Assignment:
Your response should reproduce every line of the entries that contains the word "regole".

Available data:
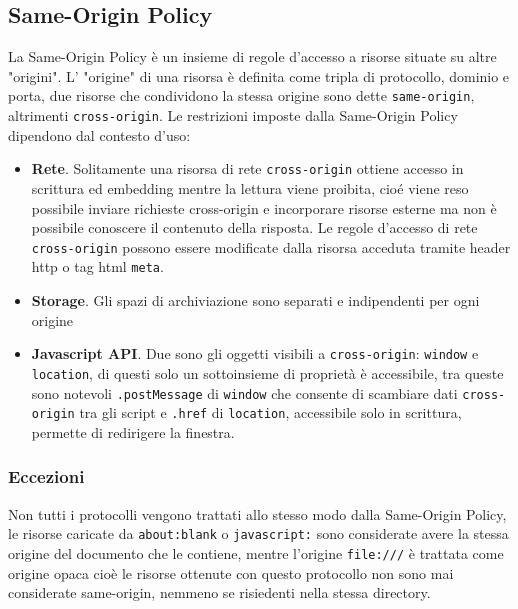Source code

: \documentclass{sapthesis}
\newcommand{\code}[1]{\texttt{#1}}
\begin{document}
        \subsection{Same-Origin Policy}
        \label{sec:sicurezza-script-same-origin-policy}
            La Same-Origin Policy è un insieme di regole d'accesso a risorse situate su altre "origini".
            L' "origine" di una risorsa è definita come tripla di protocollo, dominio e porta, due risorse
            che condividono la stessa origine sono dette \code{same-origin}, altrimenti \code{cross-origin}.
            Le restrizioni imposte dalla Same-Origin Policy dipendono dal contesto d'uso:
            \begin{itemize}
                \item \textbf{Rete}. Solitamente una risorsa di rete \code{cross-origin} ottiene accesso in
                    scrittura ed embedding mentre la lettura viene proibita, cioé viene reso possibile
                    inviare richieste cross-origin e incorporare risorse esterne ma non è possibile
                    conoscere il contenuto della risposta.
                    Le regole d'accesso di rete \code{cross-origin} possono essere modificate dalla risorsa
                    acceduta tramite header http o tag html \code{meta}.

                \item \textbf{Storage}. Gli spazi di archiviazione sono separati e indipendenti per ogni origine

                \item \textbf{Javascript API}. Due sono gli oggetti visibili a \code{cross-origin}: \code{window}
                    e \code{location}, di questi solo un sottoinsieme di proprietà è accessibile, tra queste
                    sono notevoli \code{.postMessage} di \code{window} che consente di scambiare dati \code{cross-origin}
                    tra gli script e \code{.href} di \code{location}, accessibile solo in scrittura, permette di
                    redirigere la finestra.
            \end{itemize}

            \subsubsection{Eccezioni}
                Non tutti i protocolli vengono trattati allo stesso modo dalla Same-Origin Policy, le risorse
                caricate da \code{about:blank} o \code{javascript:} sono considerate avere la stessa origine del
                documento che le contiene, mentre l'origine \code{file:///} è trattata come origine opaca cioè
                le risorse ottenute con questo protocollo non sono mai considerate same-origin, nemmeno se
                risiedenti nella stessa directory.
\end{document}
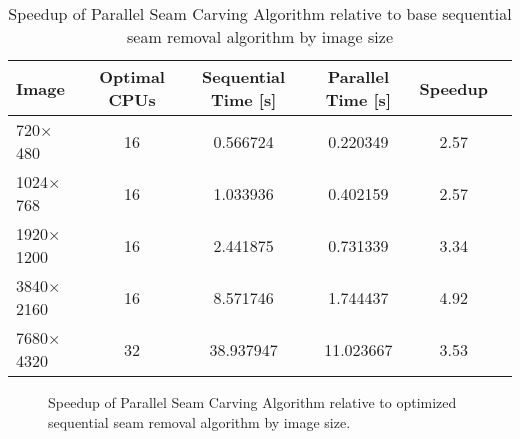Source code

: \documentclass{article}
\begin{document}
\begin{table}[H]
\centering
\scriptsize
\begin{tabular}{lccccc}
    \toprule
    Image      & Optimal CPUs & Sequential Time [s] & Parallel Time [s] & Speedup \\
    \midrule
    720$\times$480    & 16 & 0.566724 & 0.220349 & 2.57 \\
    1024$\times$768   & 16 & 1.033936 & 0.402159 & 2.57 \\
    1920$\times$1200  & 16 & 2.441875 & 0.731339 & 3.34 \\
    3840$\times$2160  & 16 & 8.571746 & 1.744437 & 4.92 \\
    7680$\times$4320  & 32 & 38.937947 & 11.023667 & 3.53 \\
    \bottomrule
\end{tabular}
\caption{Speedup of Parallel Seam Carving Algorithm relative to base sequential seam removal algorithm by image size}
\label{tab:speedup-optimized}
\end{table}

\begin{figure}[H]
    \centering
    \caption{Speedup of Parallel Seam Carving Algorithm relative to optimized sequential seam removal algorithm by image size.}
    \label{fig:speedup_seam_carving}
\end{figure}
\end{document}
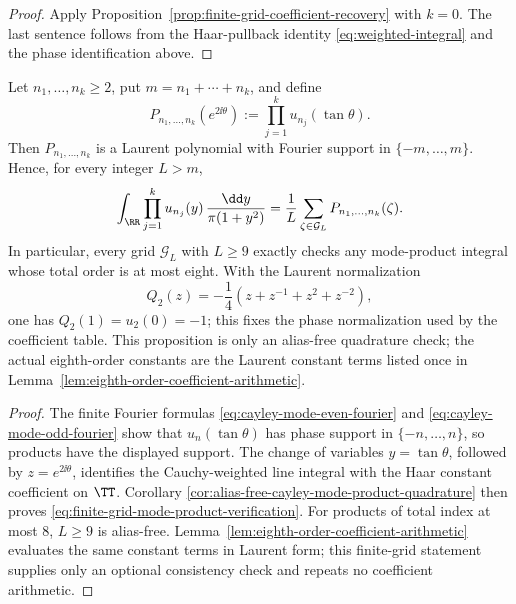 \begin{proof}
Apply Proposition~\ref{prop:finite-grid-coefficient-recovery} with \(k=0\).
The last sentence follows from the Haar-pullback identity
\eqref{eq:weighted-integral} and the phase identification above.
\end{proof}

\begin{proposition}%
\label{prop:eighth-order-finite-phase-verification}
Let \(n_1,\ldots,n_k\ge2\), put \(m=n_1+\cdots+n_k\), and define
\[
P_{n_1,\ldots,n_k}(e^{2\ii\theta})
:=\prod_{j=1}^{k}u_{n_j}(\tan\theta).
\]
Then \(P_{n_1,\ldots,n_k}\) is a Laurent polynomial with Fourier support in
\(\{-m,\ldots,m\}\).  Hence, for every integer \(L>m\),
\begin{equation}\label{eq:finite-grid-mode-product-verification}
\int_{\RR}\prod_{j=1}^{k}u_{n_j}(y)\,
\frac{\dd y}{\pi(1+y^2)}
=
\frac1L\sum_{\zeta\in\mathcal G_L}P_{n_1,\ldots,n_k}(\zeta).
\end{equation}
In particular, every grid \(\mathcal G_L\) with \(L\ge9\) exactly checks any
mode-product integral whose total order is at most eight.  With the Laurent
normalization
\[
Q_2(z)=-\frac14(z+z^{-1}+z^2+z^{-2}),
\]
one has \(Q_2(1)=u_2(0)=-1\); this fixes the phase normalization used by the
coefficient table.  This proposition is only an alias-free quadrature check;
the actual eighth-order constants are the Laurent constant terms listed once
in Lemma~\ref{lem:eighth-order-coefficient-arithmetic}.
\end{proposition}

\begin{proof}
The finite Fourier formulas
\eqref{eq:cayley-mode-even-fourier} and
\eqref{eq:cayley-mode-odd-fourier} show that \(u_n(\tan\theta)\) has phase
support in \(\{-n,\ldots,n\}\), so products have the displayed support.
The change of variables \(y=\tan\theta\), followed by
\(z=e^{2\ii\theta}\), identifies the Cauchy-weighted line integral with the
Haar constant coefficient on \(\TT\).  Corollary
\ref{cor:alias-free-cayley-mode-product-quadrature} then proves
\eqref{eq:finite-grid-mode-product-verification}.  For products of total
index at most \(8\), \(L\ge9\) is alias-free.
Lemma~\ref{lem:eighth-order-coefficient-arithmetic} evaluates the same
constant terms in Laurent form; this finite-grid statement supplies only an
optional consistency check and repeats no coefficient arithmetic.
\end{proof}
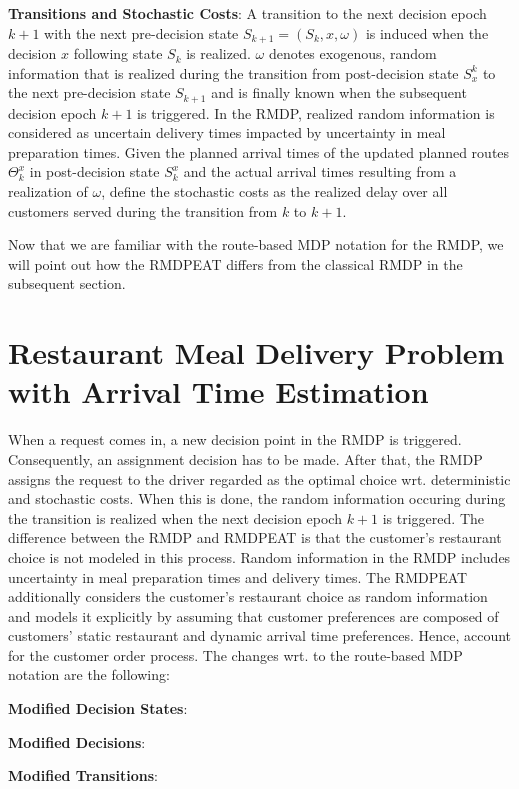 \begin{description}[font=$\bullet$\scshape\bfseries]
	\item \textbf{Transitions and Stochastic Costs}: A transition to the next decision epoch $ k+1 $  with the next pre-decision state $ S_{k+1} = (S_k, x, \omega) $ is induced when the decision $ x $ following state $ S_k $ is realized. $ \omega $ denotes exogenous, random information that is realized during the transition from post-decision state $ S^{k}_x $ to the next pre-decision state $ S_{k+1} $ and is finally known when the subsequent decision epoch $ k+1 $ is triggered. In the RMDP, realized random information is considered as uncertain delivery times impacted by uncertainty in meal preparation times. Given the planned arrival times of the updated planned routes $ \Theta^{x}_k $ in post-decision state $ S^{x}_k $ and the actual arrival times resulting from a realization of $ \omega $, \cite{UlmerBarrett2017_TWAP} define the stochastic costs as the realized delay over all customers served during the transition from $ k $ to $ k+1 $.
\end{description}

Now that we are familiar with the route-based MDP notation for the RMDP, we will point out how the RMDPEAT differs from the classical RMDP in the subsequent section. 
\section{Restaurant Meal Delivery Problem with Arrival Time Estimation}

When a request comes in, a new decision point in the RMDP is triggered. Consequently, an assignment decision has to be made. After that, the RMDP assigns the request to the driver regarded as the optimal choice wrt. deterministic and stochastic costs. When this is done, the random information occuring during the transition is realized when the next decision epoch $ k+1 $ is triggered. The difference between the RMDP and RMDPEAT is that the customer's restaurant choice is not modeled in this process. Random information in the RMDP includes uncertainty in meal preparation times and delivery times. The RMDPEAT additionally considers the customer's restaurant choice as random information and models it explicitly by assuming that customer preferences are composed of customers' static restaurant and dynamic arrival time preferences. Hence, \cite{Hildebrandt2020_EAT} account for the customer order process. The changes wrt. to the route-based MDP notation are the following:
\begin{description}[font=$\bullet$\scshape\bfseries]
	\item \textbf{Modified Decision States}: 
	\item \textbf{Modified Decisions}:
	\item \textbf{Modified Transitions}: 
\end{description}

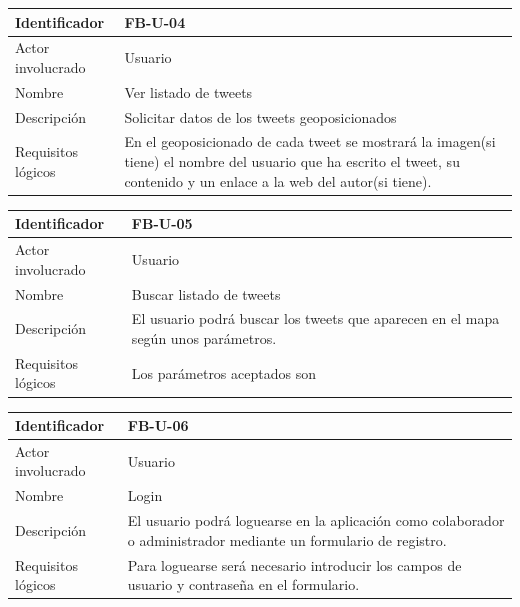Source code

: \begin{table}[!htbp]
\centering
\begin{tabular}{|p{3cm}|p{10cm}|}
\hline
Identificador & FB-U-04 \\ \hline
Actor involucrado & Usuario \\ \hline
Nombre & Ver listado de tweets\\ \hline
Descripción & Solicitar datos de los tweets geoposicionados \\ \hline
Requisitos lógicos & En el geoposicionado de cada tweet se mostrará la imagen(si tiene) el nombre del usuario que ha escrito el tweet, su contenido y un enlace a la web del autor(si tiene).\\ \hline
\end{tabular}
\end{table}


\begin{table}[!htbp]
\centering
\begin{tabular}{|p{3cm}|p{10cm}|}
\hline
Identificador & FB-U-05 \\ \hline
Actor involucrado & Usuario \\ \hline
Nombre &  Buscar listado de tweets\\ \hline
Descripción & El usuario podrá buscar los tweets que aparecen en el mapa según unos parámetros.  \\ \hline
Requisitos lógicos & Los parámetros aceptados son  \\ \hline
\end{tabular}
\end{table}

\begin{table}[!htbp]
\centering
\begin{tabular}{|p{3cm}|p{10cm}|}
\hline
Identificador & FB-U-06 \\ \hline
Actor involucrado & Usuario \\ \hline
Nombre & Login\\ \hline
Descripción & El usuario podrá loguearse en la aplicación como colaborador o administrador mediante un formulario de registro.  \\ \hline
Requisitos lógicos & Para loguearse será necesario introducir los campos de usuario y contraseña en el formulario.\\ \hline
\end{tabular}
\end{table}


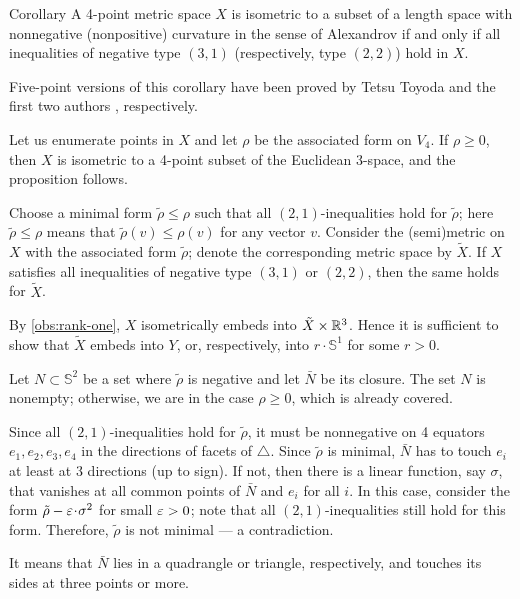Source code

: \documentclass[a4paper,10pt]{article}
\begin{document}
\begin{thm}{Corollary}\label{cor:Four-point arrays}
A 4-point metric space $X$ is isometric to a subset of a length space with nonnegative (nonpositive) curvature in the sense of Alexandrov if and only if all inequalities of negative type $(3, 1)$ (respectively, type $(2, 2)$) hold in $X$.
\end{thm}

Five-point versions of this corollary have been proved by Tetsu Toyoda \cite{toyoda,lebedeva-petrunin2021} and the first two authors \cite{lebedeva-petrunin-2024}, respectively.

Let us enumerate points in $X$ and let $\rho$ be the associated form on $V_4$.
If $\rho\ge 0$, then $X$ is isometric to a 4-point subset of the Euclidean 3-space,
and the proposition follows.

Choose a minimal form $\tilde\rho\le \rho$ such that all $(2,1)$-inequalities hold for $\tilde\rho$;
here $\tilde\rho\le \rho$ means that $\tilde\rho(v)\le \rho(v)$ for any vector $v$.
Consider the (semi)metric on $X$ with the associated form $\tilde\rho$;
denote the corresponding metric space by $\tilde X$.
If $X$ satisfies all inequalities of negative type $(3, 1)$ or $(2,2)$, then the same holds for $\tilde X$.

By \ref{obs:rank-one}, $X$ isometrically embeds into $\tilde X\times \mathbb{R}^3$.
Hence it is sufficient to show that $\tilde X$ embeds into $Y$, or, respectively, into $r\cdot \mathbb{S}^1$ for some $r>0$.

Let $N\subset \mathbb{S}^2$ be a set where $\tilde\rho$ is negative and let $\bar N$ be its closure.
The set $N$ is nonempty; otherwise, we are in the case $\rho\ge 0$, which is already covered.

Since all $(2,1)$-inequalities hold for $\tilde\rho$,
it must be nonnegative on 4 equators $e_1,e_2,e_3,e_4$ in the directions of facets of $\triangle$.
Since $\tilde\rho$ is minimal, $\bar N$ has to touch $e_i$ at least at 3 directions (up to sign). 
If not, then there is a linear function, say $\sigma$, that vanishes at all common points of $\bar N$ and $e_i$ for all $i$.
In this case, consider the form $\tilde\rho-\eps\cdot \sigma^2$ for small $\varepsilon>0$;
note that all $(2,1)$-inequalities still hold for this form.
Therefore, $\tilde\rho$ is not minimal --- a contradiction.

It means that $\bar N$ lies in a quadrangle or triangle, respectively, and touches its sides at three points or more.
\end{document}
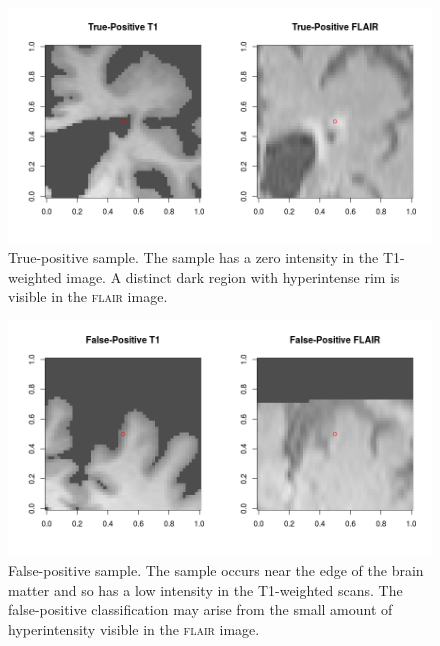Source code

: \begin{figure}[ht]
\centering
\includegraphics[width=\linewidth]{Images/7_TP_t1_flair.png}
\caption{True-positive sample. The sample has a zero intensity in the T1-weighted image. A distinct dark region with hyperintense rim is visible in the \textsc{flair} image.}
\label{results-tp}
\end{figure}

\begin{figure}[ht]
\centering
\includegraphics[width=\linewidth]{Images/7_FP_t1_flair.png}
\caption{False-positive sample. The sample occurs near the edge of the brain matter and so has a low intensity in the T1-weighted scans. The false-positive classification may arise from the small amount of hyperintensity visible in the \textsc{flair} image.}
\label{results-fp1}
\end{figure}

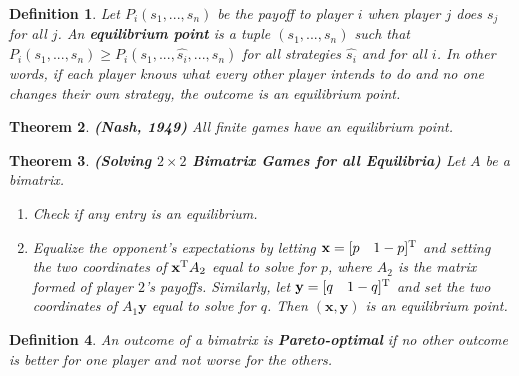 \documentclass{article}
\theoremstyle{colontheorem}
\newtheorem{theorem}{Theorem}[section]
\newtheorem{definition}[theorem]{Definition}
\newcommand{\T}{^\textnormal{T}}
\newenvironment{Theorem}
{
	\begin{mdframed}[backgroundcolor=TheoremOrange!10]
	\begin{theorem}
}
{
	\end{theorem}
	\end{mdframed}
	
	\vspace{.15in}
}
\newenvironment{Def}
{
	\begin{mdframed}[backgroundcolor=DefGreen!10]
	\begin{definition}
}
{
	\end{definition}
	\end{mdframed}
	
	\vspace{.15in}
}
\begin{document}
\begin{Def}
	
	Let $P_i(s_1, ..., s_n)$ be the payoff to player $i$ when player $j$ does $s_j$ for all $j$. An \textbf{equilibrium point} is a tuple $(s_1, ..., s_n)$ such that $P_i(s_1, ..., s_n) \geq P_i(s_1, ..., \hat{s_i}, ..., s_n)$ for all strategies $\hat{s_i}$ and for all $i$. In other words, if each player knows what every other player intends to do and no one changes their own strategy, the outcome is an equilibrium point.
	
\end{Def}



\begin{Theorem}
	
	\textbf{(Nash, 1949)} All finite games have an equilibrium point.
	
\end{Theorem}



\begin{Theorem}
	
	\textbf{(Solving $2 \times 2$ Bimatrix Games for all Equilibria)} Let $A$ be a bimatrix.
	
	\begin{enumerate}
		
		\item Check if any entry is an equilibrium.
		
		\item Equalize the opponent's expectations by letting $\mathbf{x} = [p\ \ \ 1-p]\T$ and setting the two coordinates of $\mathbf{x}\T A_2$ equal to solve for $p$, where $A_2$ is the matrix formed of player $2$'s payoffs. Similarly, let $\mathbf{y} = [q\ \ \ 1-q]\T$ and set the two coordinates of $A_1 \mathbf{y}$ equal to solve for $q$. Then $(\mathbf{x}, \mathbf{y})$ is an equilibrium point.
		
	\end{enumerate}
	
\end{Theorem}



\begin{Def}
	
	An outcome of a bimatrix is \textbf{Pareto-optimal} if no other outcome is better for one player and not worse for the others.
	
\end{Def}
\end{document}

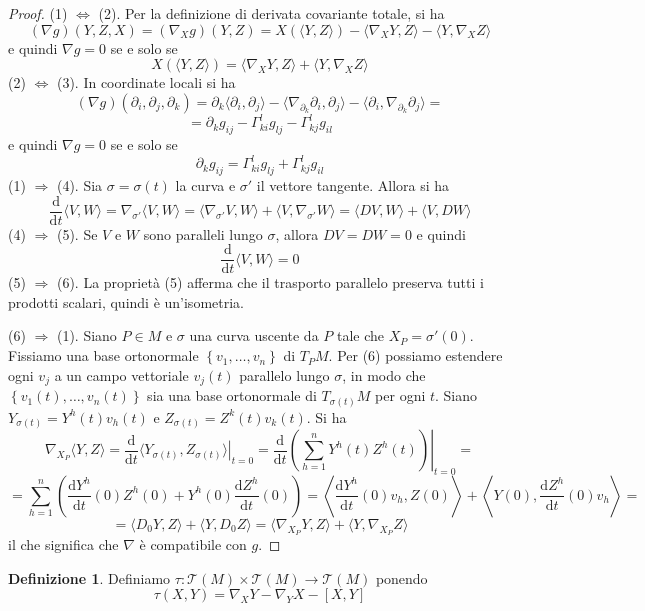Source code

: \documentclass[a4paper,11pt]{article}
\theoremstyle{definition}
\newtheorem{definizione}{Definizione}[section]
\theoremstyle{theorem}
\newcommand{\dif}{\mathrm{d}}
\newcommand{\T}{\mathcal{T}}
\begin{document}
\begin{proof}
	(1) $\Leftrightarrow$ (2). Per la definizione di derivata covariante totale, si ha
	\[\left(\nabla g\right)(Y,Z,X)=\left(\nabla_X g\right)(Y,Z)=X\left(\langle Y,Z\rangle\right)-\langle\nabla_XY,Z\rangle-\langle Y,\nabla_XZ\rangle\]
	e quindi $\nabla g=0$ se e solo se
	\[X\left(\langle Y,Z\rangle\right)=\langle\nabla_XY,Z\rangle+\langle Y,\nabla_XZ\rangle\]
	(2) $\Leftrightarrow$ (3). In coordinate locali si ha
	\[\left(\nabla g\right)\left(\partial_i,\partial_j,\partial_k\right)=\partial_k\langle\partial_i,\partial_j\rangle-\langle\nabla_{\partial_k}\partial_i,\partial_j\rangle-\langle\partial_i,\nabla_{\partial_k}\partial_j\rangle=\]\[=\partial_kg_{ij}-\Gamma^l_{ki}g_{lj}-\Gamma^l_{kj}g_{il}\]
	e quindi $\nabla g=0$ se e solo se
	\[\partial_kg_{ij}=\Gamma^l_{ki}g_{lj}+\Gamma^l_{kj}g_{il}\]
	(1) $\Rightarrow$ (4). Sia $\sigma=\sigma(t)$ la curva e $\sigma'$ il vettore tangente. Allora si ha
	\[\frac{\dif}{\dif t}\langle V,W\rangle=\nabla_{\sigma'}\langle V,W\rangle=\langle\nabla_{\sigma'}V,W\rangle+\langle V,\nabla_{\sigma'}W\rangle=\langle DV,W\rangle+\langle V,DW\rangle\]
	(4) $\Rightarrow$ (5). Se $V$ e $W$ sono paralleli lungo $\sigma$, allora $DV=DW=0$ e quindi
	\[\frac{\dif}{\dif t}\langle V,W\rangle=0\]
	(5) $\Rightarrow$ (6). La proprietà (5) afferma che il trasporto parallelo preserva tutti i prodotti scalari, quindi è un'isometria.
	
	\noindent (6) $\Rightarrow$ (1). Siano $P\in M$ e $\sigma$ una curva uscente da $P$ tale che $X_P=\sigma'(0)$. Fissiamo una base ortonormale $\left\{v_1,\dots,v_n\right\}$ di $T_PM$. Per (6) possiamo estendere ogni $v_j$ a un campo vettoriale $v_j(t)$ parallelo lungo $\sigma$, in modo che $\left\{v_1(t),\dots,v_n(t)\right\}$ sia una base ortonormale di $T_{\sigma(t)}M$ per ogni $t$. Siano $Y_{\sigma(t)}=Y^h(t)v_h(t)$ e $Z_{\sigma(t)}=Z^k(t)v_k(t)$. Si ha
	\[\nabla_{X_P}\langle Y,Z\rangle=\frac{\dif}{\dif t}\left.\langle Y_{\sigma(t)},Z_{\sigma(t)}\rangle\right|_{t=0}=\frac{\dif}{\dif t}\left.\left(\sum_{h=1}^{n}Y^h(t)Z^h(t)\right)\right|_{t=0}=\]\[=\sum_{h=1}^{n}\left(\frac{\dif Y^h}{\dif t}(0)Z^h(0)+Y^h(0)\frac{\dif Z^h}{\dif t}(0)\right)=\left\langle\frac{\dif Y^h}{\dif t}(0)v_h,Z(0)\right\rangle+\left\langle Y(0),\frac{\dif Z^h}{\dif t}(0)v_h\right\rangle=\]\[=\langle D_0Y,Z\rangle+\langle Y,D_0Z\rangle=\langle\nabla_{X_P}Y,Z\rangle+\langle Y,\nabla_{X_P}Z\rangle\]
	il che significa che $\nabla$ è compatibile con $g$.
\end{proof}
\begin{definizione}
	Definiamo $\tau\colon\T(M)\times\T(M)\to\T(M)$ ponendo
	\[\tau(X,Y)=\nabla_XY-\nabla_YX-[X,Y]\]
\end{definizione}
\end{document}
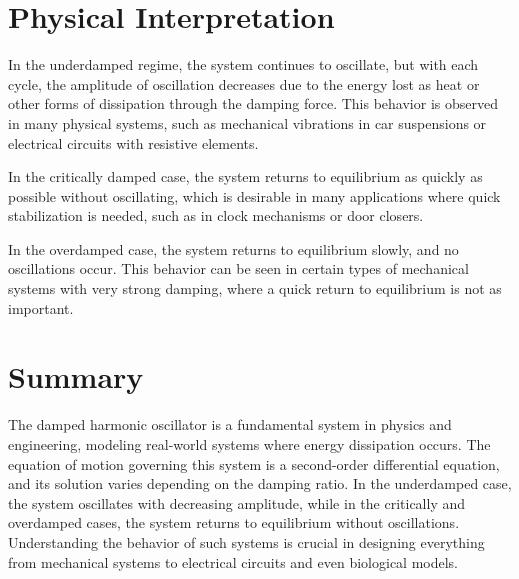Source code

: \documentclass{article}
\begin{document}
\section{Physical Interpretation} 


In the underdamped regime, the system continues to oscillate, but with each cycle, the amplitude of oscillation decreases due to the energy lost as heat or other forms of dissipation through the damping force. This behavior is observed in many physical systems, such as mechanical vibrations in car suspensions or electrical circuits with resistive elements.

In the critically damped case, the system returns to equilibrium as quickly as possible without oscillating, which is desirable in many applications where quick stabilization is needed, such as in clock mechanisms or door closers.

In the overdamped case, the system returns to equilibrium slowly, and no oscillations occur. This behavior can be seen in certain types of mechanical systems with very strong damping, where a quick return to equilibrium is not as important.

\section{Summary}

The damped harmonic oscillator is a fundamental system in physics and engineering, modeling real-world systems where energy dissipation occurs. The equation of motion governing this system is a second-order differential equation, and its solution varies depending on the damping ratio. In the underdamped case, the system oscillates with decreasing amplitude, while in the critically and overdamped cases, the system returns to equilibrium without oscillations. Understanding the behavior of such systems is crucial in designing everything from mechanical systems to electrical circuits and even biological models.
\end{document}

Answer box:
            La Same-Origin Policy è un insieme di regole d'accesso a risorse situate su altre "origini".
                    Le regole d'accesso di rete \code{cross-origin} possono essere modificate dalla risorsa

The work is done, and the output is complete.